Labeling people by using these terms puts individuals into boxes and diminishes their humanity—making them something less than human. Labeling someone by using these terms turns the object of these attacks into two-dimensional caricatures, rather than the complex humans we all are.
As a high school social studies teacher I often had to deal with this labeling issue when I taught the political spectrum to my students; the political spectrum refers to a range of political ideas from different parties. I’d like to explain these three terms from a social science perspective.
All societies have to deal with balancing competing values: what’s good for the individual versus what’s good for society, i.e. socialism. Healthy societies are those that allow for both individualism and socialism.
Unions were formed to fight the abuses of big business. The legalization of unions eventually evened the playing field. Unions helped to raise wages for all workers, creating a large, stable, middle class.
Because of socialistic laws we now have state and federal highways, public schools, police and fire departments, Social Security and Medicare. For most Americans, these “socialistic” programs are popular and accepted because they give to society what individuals cannot do for themselves.
On the negative side, unions can be selfish and grasping, driving some companies out of business and raising costs. Communism—a more extreme form of socialism—controlled society too much in the Soviet Union and took away freedom and incentives to produce, eventually causing the collapse of the nation in 1991.
Liberals are those who want to bring improvement for the masses – to lift them from their oppression by the wealthy. In that sense Jesus Christ was a liberal, as were Republican presidents Teddy Roosevelt and William Taft, and Democratic presidents Woodrow Wilson and Franklin Roosevelt. Modern usage of the word has twisted its meaning into slur.
That’s why those who are liberals now call themselves progressives, reminding people of the good they did the nation in the early 20th century when industrial monopolies like Standard Oil and the railroad trusts were controlling the nation’s economy and government. It was a time where workers slaved 70 to 80 hours a week in hazardous working conditions for pennies per hour. It was an era when children as young as 5 worked in factories and mines. Progressive newspaper journalists—“muckrakers,” as Teddy Roosevelt called them—revealed these evils to the public, causing laws to be passed that ended or limited these abuses.
Liberal policies also stifle business and encourage people to rely upon the government rather than themselves, creating higher taxes and excessive government controls on freedom.

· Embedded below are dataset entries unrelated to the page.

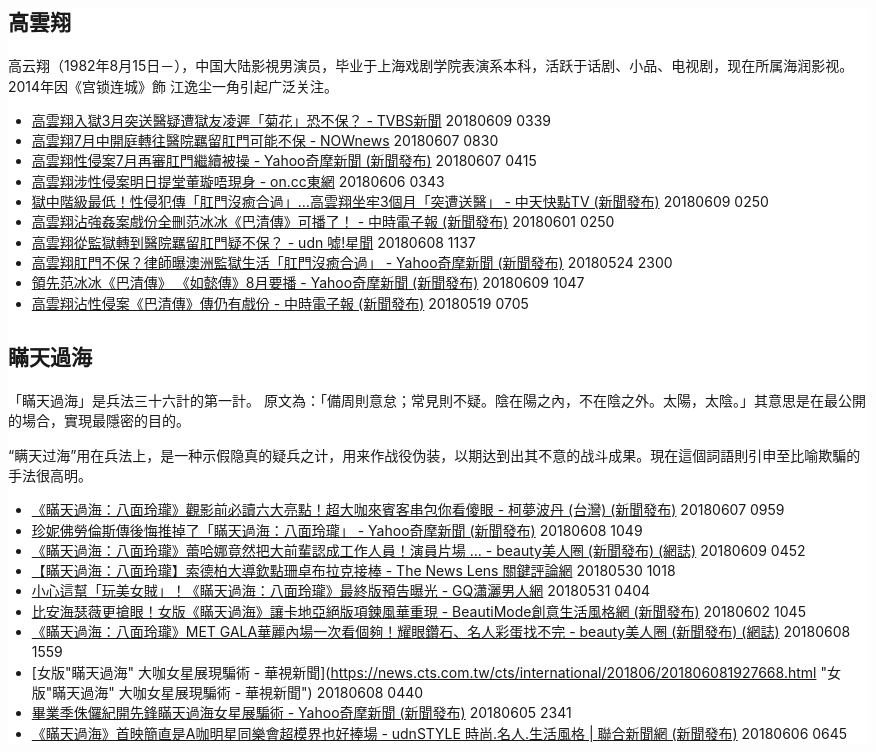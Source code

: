 ## 高雲翔

高云翔（1982年8月15日－），中国大陆影視男演员，毕业于上海戏剧学院表演系本科，活跃于话剧、小品、电视剧，现在所属海润影视。2014年因《宫锁连城》飾 江逸尘一角引起广泛关注。
- [高雲翔入獄3月突送醫疑遭獄友凌遲「菊花」恐不保？ - TVBS新聞](https://news.tvbs.com.tw/entertainment/934926 "高雲翔入獄3月突送醫疑遭獄友凌遲「菊花」恐不保？ - TVBS新聞") 20180609 0339
- [高雲翔7月中開庭轉往醫院羈留肛門可能不保 - NOWnews](https://www.nownews.com/news/20180607/2767520 "高雲翔7月中開庭轉往醫院羈留肛門可能不保 - NOWnews") 20180607 0830
- [高雲翔性侵案7月再審肛門繼續被操 - Yahoo奇摩新聞 (新聞發布)](https://tw.news.yahoo.com/%E9%AB%98%E9%9B%B2%E7%BF%94%E6%80%A7%E4%BE%B5%E6%A1%887%E6%9C%88%E5%86%8D%E5%AF%A9-%E8%82%9B%E9%96%80%E7%B9%BC%E7%BA%8C%E8%A2%AB%E6%93%8D-040513785.html "高雲翔性侵案7月再審肛門繼續被操 - Yahoo奇摩新聞 (新聞發布)") 20180607 0415
- [高雲翔涉性侵案明日提堂董璇唔現身 - on.cc東網](http://hk.on.cc/hk/bkn/cnt/entertainment/20180606/bkn-20180606113524822-0606_00862_001.html "高雲翔涉性侵案明日提堂董璇唔現身 - on.cc東網") 20180606 0343
- [獄中階級最低！性侵犯傳「肛門沒癒合過」…高雲翔坐牢3個月「突遭送醫」 - 中天快點TV (新聞發布)](http://gotv.ctitv.com.tw/2018/06/911146.htm "獄中階級最低！性侵犯傳「肛門沒癒合過」…高雲翔坐牢3個月「突遭送醫」 - 中天快點TV (新聞發布)") 20180609 0250
- [高雲翔沾強姦案戲份全刪范冰冰《巴清傳》可播了！ - 中時電子報 (新聞發布)](http://www.chinatimes.com/realtimenews/20180601001804-260404 "高雲翔沾強姦案戲份全刪范冰冰《巴清傳》可播了！ - 中時電子報 (新聞發布)") 20180601 0250
- [高雲翔從監獄轉到醫院羈留肛門疑不保？ - udn 噓!星聞](https://stars.udn.com/star/story/10091/3188304 "高雲翔從監獄轉到醫院羈留肛門疑不保？ - udn 噓!星聞") 20180608 1137
- [高雲翔肛門不保？律師曝澳洲監獄生活「肛門沒癒合過」 - Yahoo奇摩新聞 (新聞發布)](https://tw.news.yahoo.com/%E9%AB%98%E9%9B%B2%E7%BF%94%E8%82%9B%E9%96%80%E4%B8%8D%E4%BF%9D-%E5%BE%8B%E5%B8%AB%E6%9B%9D%E6%BE%B3%E6%B4%B2%E7%9B%A3%E7%8D%84%E7%94%9F%E6%B4%BB-%E8%82%9B%E9%96%80%E6%B2%92%E7%99%92%E5%90%88%E9%81%8E-224807627.html "高雲翔肛門不保？律師曝澳洲監獄生活「肛門沒癒合過」 - Yahoo奇摩新聞 (新聞發布)") 20180524 2300
- [領先范冰冰《巴清傳》 《如懿傳》8月要播 - Yahoo奇摩新聞 (新聞發布)](https://tw.news.yahoo.com/%E9%A0%98%E5%85%88%E8%8C%83%E5%86%B0%E5%86%B0-%E5%B7%B4%E6%B8%85%E5%82%B3-%E5%A6%82%E6%87%BF%E5%82%B3-8%E6%9C%88%E8%A6%81%E6%92%AD-100000799.html "領先范冰冰《巴清傳》 《如懿傳》8月要播 - Yahoo奇摩新聞 (新聞發布)") 20180609 1047
- [高雲翔沾性侵案《巴清傳》傳仍有戲份 - 中時電子報 (新聞發布)](http://www.chinatimes.com/realtimenews/20180519001792-260404 "高雲翔沾性侵案《巴清傳》傳仍有戲份 - 中時電子報 (新聞發布)") 20180519 0705

## 瞞天過海

「瞞天過海」是兵法三十六計的第一計。
原文為：「備周則意怠；常見則不疑。陰在陽之內，不在陰之外。太陽，太陰。」其意思是在最公開的場合，實現最隱密的目的。

“瞒天过海”用在兵法上，是一种示假隐真的疑兵之计，用来作战役伪装，以期达到出其不意的战斗成果。現在這個詞語則引申至比喻欺騙的手法很高明。
- [《瞞天過海：八面玲瓏》觀影前必讀六大亮點！超大咖來賓客串包你看傻眼 - 柯夢波丹 (台灣) (新聞發布)](https://www.cosmopolitan.com/tw/entertainment/movies/g21148048/oceans-8-must-see/ "《瞞天過海：八面玲瓏》觀影前必讀六大亮點！超大咖來賓客串包你看傻眼 - 柯夢波丹 (台灣) (新聞發布)") 20180607 0959
- [珍妮佛勞倫斯傳後悔推掉了「瞞天過海：八面玲瓏」 - Yahoo奇摩新聞 (新聞發布)](https://tw.news.yahoo.com/%E7%8F%8D%E5%A6%AE%E4%BD%9B%E5%8B%9E%E5%80%AB%E6%96%AF-%E5%82%B3%E5%BE%8C%E6%82%94%E6%8E%A8%E6%8E%89%E4%BA%86-%E7%9E%9E%E5%A4%A9%E9%81%8E%E6%B5%B7-%E5%85%AB%E9%9D%A2%E7%8E%B2%E7%93%8F-100100195.html "珍妮佛勞倫斯傳後悔推掉了「瞞天過海：八面玲瓏」 - Yahoo奇摩新聞 (新聞發布)") 20180608 1049
- [《瞞天過海：八面玲瓏》蕾哈娜竟然把大前輩認成工作人員！演員片場 ... - beauty美人圈 (新聞發布) (網誌)](https://www.beauty321.com/post/16949 "《瞞天過海：八面玲瓏》蕾哈娜竟然把大前輩認成工作人員！演員片場 ... - beauty美人圈 (新聞發布) (網誌)") 20180609 0452
- [【瞞天過海：八面玲瓏】索德柏大導欽點珊卓布拉克接棒 - The News Lens 關鍵評論網](https://www.thenewslens.com/article/96770 "【瞞天過海：八面玲瓏】索德柏大導欽點珊卓布拉克接棒 - The News Lens 關鍵評論網") 20180530 1018
- [小心這幫「玩美女賊」！《瞞天過海：八面玲瓏》最終版預告曝光 - GQ瀟灑男人網](https://www.gq.com.tw/entertainment/movie/content-36260.html "小心這幫「玩美女賊」！《瞞天過海：八面玲瓏》最終版預告曝光 - GQ瀟灑男人網") 20180531 0404
- [比安海瑟薇更搶眼！女版《瞞天過海》讓卡地亞絕版項鍊風華重現 - BeautiMode創意生活風格網 (新聞發布)](http://www.beautimode.com/article/content/85122/ "比安海瑟薇更搶眼！女版《瞞天過海》讓卡地亞絕版項鍊風華重現 - BeautiMode創意生活風格網 (新聞發布)") 20180602 1045
- [《瞞天過海：八面玲瓏》MET GALA華麗內場一次看個夠！耀眼鑽石、名人彩蛋找不完 - beauty美人圈 (新聞發布) (網誌)](https://www.beauty321.com/post/16943 "《瞞天過海：八面玲瓏》MET GALA華麗內場一次看個夠！耀眼鑽石、名人彩蛋找不完 - beauty美人圈 (新聞發布) (網誌)") 20180608 1559
- [女版"瞞天過海" 大咖女星展現騙術 - 華視新聞](https://news.cts.com.tw/cts/international/201806/201806081927668.html "女版"瞞天過海" 大咖女星展現騙術 - 華視新聞") 20180608 0440
- [畢業季侏儸紀開先鋒瞞天過海女星展騙術 - Yahoo奇摩新聞 (新聞發布)](https://tw.news.yahoo.com/%E7%95%A2%E6%A5%AD%E5%AD%A3%E4%BE%8F%E5%84%B8%E7%B4%80%E9%96%8B%E5%85%88%E9%8B%92-%E7%9E%9E%E5%A4%A9%E9%81%8E%E6%B5%B7%E5%A5%B3%E6%98%9F%E5%B1%95%E9%A8%99%E8%A1%93-232314334.html "畢業季侏儸紀開先鋒瞞天過海女星展騙術 - Yahoo奇摩新聞 (新聞發布)") 20180605 2341
- [《瞞天過海》首映簡直是A咖明星同樂會超模界也好捧場 - udnSTYLE 時尚.名人.生活風格 | 聯合新聞網 (新聞發布)](https://style.udn.com/style/story/8066/3183303 "《瞞天過海》首映簡直是A咖明星同樂會超模界也好捧場 - udnSTYLE 時尚.名人.生活風格 | 聯合新聞網 (新聞發布)") 20180606 0645
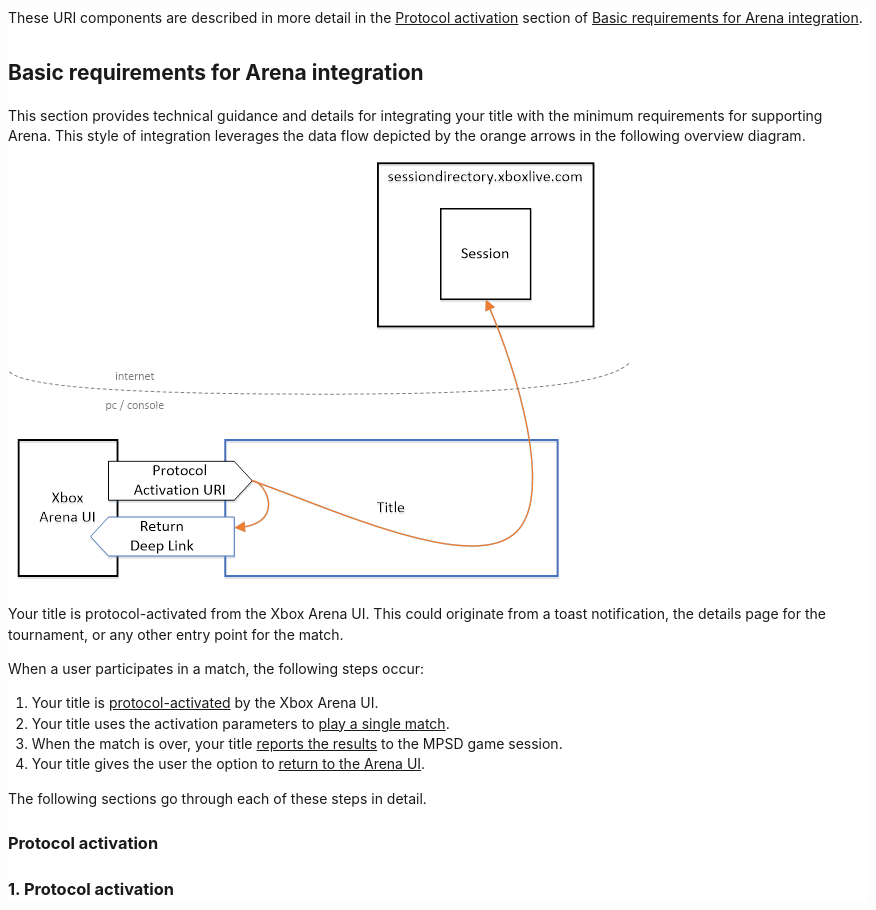 These URI components are described in more detail in the [Protocol activation](#protocol-activation) section of [Basic requirements for Arena integration](#basic-requirements-for-arena-integration).


## Basic requirements for Arena integration

This section provides technical guidance and details for integrating your title with the minimum requirements for supporting Arena.
This style of integration leverages the data flow depicted by the orange arrows in the following overview diagram.

![Tournament data flowchart](live-arena-title-integration-images/arena-data-flow.png)

Your title is protocol-activated from the Xbox Arena UI.
This could originate from a toast notification, the details page for the tournament, or any other entry point for the match.

When a user participates in a match, the following steps occur:
1.	Your title is [protocol-activated](#protocol-activation) by the Xbox Arena UI.
2.	Your title uses the activation parameters to [play a single match](#2-playing-the-match).
3.	When the match is over, your title [reports the results](#3-reporting-results) to the MPSD game session.
4.	Your title gives the user the option to [return to the Arena UI](#4-returning-to-the-xbox-arena-ui).

The following sections go through each of these steps in detail.


### Protocol activation


### 1. Protocol activation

This term came out of Italy in the 1920s and Germany and Japan in the 1930s. It is a system of government where right wing dictators like Hitler, Mussolini or Tojo ruled with the support of the big industrialists in capitalistic states. This system of government was very aggressive and bullying and brought about World War II. Calling someone a fascist means that person supports a right wing military dictatorship supported by big business.
In conclusion, using these emotional words in letters to the editor is a misunderstanding and misuse of the true meaning of the words. They are being used as shorthand for evil, where, historically speaking, their meanings are entirely different. My response to such words is to figure that people who use them as epithets really do not understand their origins or their true meanings.